What the task asks → Return each line of the listing that contains the string "строго".

Data excerpts →
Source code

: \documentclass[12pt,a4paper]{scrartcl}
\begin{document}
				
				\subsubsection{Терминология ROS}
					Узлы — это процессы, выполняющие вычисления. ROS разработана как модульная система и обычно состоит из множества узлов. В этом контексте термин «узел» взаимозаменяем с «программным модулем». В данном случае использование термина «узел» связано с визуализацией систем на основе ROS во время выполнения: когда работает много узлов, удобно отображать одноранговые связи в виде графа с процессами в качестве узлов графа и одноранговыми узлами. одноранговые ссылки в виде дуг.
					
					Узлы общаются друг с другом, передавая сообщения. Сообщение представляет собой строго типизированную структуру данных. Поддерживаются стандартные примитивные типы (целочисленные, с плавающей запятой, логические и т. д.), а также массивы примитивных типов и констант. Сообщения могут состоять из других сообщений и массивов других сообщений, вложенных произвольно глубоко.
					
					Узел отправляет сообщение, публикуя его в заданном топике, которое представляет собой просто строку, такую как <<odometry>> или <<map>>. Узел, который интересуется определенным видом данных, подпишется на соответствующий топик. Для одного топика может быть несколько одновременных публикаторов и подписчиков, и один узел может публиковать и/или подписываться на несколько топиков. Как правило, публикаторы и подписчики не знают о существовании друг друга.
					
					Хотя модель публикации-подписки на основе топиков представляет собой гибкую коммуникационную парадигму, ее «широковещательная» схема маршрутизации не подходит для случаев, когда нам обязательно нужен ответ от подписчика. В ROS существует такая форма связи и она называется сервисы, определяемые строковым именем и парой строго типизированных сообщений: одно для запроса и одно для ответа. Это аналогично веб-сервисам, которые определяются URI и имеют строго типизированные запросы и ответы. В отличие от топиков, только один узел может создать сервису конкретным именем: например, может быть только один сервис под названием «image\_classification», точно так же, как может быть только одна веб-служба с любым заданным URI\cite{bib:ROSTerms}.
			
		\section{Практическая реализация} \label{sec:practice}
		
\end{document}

Result below →
					Узлы общаются друг с другом, передавая сообщения. Сообщение представляет собой строго типизированную структуру данных. Поддерживаются стандартные примитивные типы (целочисленные, с плавающей запятой, логические и т. д.), а также массивы примитивных типов и констант. Сообщения могут состоять из других сообщений и массивов других сообщений, вложенных произвольно глубоко.
					Хотя модель публикации-подписки на основе топиков представляет собой гибкую коммуникационную парадигму, ее «широковещательная» схема маршрутизации не подходит для случаев, когда нам обязательно нужен ответ от подписчика. В ROS существует такая форма связи и она называется сервисы, определяемые строковым именем и парой строго типизированных сообщений: одно для запроса и одно для ответа. Это аналогично веб-сервисам, которые определяются URI и имеют строго типизированные запросы и ответы. В отличие от топиков, только один узел может создать сервису конкретным именем: например, может быть только один сервис под названием «image\_classification», точно так же, как может быть только одна веб-служба с любым заданным URI\cite{bib:ROSTerms}.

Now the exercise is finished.